Risk of not appointing CS in a company:

I am not saying that if your company does not appoint CS then immediately it incurs financial losses and collapse but I am sharing with you different perspective in this regard. If you have observed those companies which don’t appoint company secretary, you will find that these companies don’t maintain the minutes of board and its committee meetings, non-compliance of filing of ROC forms, no system, etc. These things may not bother the promoter initially but these companies always feel hesitate when they plan to scale up their business, planning to go for IPO, merger, amalgamation because at that time detailed scrutiny of such companies past record may unearth many non-compliances which shall attract regulatory actions and that will cost a company a lot besides reputational risk. Sometimes a simple non-compliance may put the company in a weaker position while negotiating corporate restructuring, Acquisition deal.

If you think I am exaggerating a situation then you may recall a case of director disqualification when MCA disqualified around 2 lakh directors because those companies in which such directors were on the Board of such Companies, had not filed their financial statement and Annual Return with MCA. This could be a lesson how not intimating MCA a small corporate action may lead to disastrous consequences for directors.

What do you think Chartered Accountants (“CA”) who advise such companies, don’t know such compliances? They do! But they hardly bother for such filings. They simply bother about their Audit Fees and nothing more. I am highlighting these points because most of experts know such compliances but knowing the law is not enough, there has to be a professional in the company who can IMPLEMENT such provision.

In current scenario, unfortunately, corporate governance level in Indian corporates is at very nascent stage. Instead of fostering the governance norms in small companies by mandatory appointment of CS, MCA increased the limit of paid-up capital for CS appointment who can manage the compliances of a company in effective way.

Indian Corporate still has Lala mentality and weighs everything in terms of money and considers the appointment of professional as a financial burden. Indian entrepreneurs generally do not take compliance seriously just like a rider on two-wheeler vehicles don’t bother to wear a helmet though this rule is made for their safety but still government has to tell time and again to wear a helmet. In the same way, MCA should have made CS appointment mandatory in a company with certain exceptions to the small companies (as defined under the companies act, 2013).

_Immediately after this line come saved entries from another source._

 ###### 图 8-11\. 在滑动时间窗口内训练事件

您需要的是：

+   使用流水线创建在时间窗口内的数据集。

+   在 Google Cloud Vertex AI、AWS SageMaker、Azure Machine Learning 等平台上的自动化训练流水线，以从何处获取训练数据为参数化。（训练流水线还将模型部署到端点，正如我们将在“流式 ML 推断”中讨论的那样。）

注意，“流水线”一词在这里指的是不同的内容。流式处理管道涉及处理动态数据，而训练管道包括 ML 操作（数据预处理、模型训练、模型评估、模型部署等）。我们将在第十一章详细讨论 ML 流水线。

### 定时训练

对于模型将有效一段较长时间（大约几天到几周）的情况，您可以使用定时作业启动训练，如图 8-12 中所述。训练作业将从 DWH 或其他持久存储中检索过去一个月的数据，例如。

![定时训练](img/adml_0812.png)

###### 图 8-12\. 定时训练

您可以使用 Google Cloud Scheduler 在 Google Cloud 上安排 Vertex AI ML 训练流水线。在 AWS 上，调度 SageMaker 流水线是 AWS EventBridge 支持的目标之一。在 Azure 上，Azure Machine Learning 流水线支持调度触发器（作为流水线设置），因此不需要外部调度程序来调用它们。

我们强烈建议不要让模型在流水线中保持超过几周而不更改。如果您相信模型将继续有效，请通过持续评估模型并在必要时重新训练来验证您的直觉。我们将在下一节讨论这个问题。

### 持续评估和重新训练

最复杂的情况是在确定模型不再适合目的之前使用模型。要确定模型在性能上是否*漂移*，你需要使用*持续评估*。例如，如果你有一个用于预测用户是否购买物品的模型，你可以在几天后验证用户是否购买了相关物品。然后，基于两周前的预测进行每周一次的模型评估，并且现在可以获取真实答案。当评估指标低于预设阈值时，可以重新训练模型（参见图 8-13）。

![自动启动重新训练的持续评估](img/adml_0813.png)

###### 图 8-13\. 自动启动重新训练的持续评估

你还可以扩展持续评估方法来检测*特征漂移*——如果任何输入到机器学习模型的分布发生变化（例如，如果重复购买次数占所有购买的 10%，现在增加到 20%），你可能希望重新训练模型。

We all read on daily basis in a newspaper that Non-performing Asset (“NPA”) is increasing in India day by day or companies which are defaulting in making payments, are being dragged to NCLT for resolution or liquidation. If you notice condition of such companies then you will find one common thing that there are fraudulent transactions which were being done in the past. A fraudulent transaction may include siphoning of funds to their subsidiaries/known entities, selling of asset to their related parties and so on. Surprisingly, such companies are subject to mandatory audit by Chartered Accountant, still such frauds remain undisclosed. Reasons could be many but the prime reason of such corporate default is not following Corporate Governance norms in true letter and spirit.

At last, I would say corporates continue to fail if they follow laws on a piece of paper only. MCA must encourage the corporates to have CS on a whole-time basis which can guide the board on best corporate governance practices and foster the governance culture in such corporates.